**Collection entries**.
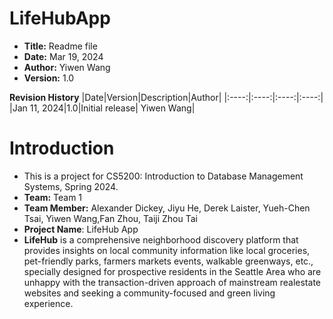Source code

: # LifeHubApp

- **Title:** Readme file
- **Date:** Mar 19, 2024
- **Author:** Yiwen Wang
- **Version:** 1.0

**Revision History**
|Date|Version|Description|Author|
|:----:|:----:|:----:|:----:|
|Jan 11, 2024|1.0|Initial release| Yiwen Wang|

# Introduction
- This is a project for CS5200: Introduction to Database Management Systems, Spring 2024. 
- **Team:** Team 1
- **Team Member:** Alexander Dickey, Jiyu He, Derek Laister, Yueh-Chen Tsai, Yiwen Wang,Fan Zhou, Taiji Zhou Tai
- **Project Name**: LifeHub App
- **LifeHub** is a comprehensive neighborhood discovery platform that provides insights on local community information like local groceries, pet-friendly parks, farmers markets events, walkable greenways, etc., specially designed for prospective residents in the Seattle Area who are unhappy with the transaction-driven approach of mainstream realestate websites and seeking a community-focused and green living experience.
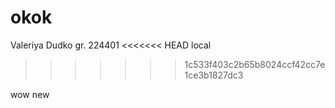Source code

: # okok
Valeriya Dudko
gr. 224401
<<<<<<< HEAD
local
>>>>>>> 1c533f403c2b65b8024ccf42cc7e1ce3b1827dc3

wow new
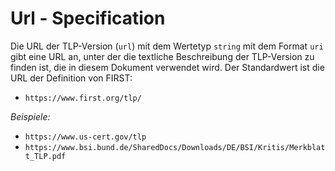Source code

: # Url - Specification

Die URL der TLP-Version (`url`) mit dem Wertetyp `string` mit dem Format `uri` gibt eine URL an, unter der die textliche Beschreibung der TLP-Version zu finden ist, die in diesem Dokument verwendet wird. Der Standardwert ist die URL der Definition von FIRST:

* `https://www.first.org/tlp/`

*Beispiele:*

* `https://www.us-cert.gov/tlp`
* `https://www.bsi.bund.de/SharedDocs/Downloads/DE/BSI/Kritis/Merkblatt_TLP.pdf`
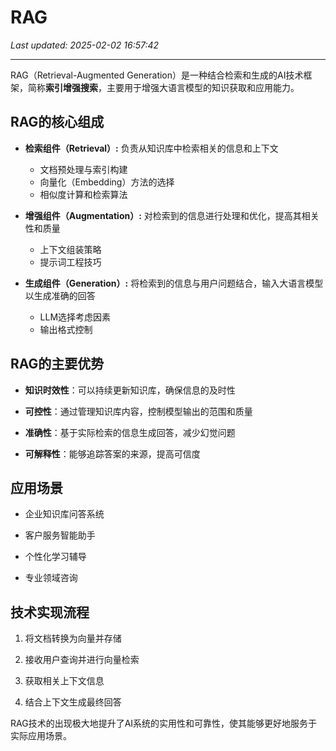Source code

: # RAG

_Last updated: 2025-02-02 16:57:42_

---

RAG（Retrieval-Augmented Generation）是一种结合检索和生成的AI技术框架，简称**索引增强搜索**，主要用于增强大语言模型的知识获取和应用能力。


## RAG的核心组成


- **检索组件（Retrieval）:** 负责从知识库中检索相关的信息和上下文
    - 文档预处理与索引构建
    - 向量化（Embedding）方法的选择
    - 相似度计算和检索算法

- **增强组件（Augmentation）:** 对检索到的信息进行处理和优化，提高其相关性和质量
    - 上下文组装策略
    - 提示词工程技巧

- **生成组件（Generation）:** 将检索到的信息与用户问题结合，输入大语言模型以生成准确的回答
    - LLM选择考虑因素
    - 输出格式控制

## RAG的主要优势


- **知识时效性**：可以持续更新知识库，确保信息的及时性

- **可控性**：通过管理知识库内容，控制模型输出的范围和质量

- **准确性**：基于实际检索的信息生成回答，减少幻觉问题

- **可解释性**：能够追踪答案的来源，提高可信度

## 应用场景


- 企业知识库问答系统

- 客户服务智能助手

- 个性化学习辅导

- 专业领域咨询

## 技术实现流程


1. 将文档转换为向量并存储

1. 接收用户查询并进行向量检索

1. 获取相关上下文信息

1. 结合上下文生成最终回答

RAG技术的出现极大地提升了AI系统的实用性和可靠性，使其能够更好地服务于实际应用场景。

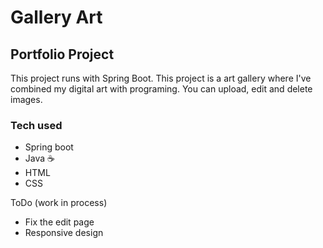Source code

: 
# Gallery Art
## Portfolio Project

This project runs with Spring Boot. This project is a art gallery where I've combined my digital art with programing. You can upload, edit and delete images. 
### Tech used

- Spring boot
- Java ☕
- HTML
- CSS

ToDo (work in process)

- Fix the edit page
- Responsive design

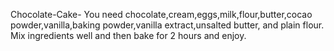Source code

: 
Chocolate-Cake- You need chocolate,cream,eggs,milk,flour,butter,cocao powder,vanilla,baking powder,vanilla extract,unsalted butter, and plain flour. 
Mix ingredients well and then bake for 2 hours and enjoy.
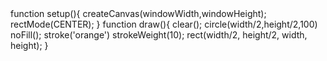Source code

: <i-code layout="visual">
function setup(){
  createCanvas(windowWidth,windowHeight);
  rectMode(CENTER);
}
function draw(){
  clear();
    circle(width/2,height/2,100)
    noFill();
    stroke('orange')
    strokeWeight(10);
    rect(width/2, height/2, width, height);
}
</i-code>
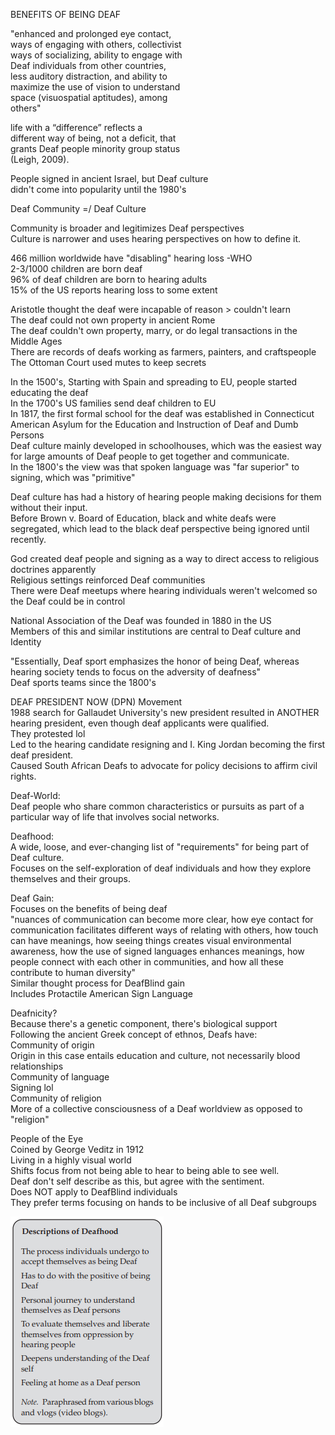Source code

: BENEFITS OF BEING DEAF
 
"enhanced and prolonged eye contact,  
ways of engaging with others, collectivist  
ways of socializing, ability to engage with  
Deaf individuals from other countries,  
less auditory distraction, and ability to  
maximize the use of vision to understand  
space (visuospatial aptitudes), among  
others"

life with a “difference” reflects a  
different way of being, not a deficit, that  
grants Deaf people minority group status  
(Leigh, 2009).

People signed in ancient Israel, but Deaf culture  
didn't come into popularity until the 1980's

Deaf Community =/ Deaf Culture
 
Community is broader and legitimizes Deaf perspectives  
Culture is narrower and uses hearing perspectives on how to define it.

466 million worldwide have "disabling" hearing loss -WHO  
2-3/1000 children are born deaf  
96% of deaf children are born to hearing adults  
15% of the US reports hearing loss to some extent

Aristotle thought the deaf were incapable of reason > couldn't learn  
The deaf could not own property in ancient Rome  
The deaf couldn't own property, marry, or do legal transactions in the Middle Ages  
There are records of deafs working as farmers, painters, and craftspeople  
The Ottoman Court used mutes to keep secrets
 
In the 1500's, Starting with Spain and spreading to EU, people started educating the deaf  
In the 1700's US families send deaf children to EU  
In 1817, the first formal school for the deaf was established in Connecticut  
American Asylum for the Education and Instruction of Deaf and Dumb Persons  
Deaf culture mainly developed in schoolhouses, which was the easiest way for large amounts of Deaf people to get together and communicate.  
In the 1800's the view was that spoken language was "far superior" to signing, which was "primitive"
 
Deaf culture has had a history of hearing people making decisions for them without their input.  
Before Brown v. Board of Education, black and white deafs were segregated, which lead to the black deaf perspective being ignored until recently.
 
God created deaf people and signing as a way to direct access to religious doctrines apparently  
Religious settings reinforced Deaf communities  
There were Deaf meetups where hearing individuals weren't welcomed so the Deaf could be in control
 
National Association of the Deaf was founded in 1880 in the US  
Members of this and similar institutions are central to Deaf culture and Identity
 
"Essentially, Deaf sport emphasizes the honor of being Deaf, whereas hearing society tends to focus on the adversity of deafness"  
Deaf sports teams since the 1800's
 
DEAF PRESIDENT NOW (DPN) Movement  
1988 search for Gallaudet University's new president resulted in ANOTHER hearing president, even though deaf applicants were qualified.  
They protested lol  
Led to the hearing candidate resigning and I. King Jordan becoming the first deaf president.  
Caused South African Deafs to advocate for policy decisions to affirm civil rights.
 
Deaf-World:  
Deaf people who share common characteristics or pursuits as part of a particular way of life that involves social networks.
 
Deafhood:  
A wide, loose, and ever-changing list of "requirements" for being part of Deaf culture.  
Focuses on the self-exploration of deaf individuals and how they explore themselves and their groups.
 
Deaf Gain:  
Focuses on the benefits of being deaf  
"nuances of communication can become more clear, how eye contact for communication facilitates different ways of relating with others, how touch can have meanings, how seeing things creates visual environmental awareness, how the use of signed languages enhances meanings, how people connect with each other in communities, and how all these contribute to human diversity"  
Similar thought process for DeafBlind gain  
Includes Protactile American Sign Language
 
Deafnicity?  
Because there's a genetic component, there's biological support  
Following the ancient Greek concept of ethnos, Deafs have:  
Community of origin  
Origin in this case entails education and culture, not necessarily blood relationships  
Community of language  
Signing lol  
Community of religion  
More of a collective consciousness of a Deaf worldview as opposed to "religion"
 
People of the Eye  
Coined by George Veditz in 1912  
Living in a highly visual world  
Shifts focus from not being able to hear to being able to see well.  
Deaf don't self describe as this, but agree with the sentiment.  
Does NOT apply to DeafBlind individuals  
They prefer terms focusing on hands to be inclusive of all Deaf subgroups

![Descriptions of Deafhood The process individuals undergo to accept themselves as being Deaf Has to do with the positive of being Personal journey to understand themselves as Deaf persons To evaluate themselves and liberate themselves from oppression by hea ring peop le Deepens understanding of the Deaf self Feeling at home as a Deaf person Note. Paraphrased from various b IC+ and vlogs (video blogs). ](02%20-%20Fall%20'22/DFST101/Deaf%20Culture%20Notes/Ch.1%20Deaf%20Community%20Past%20and%20Present.md%201/Exported%20image%2020240525202841-0.png)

**PROBLEM DETAILS**.
Copy out exactly, with no pictures, the lines of the data from the first one through the line bearing "- **Project Name**: LifeHub App".

**SOLUTION**.
Source code

: # LifeHubApp

- **Title:** Readme file
- **Date:** Mar 19, 2024
- **Author:** Yiwen Wang
- **Version:** 1.0

**Revision History**
|Date|Version|Description|Author|
|:----:|:----:|:----:|:----:|
|Jan 11, 2024|1.0|Initial release| Yiwen Wang|

# Introduction
- This is a project for CS5200: Introduction to Database Management Systems, Spring 2024. 
- **Team:** Team 1
- **Team Member:** Alexander Dickey, Jiyu He, Derek Laister, Yueh-Chen Tsai, Yiwen Wang,Fan Zhou, Taiji Zhou Tai
- **Project Name**: LifeHub App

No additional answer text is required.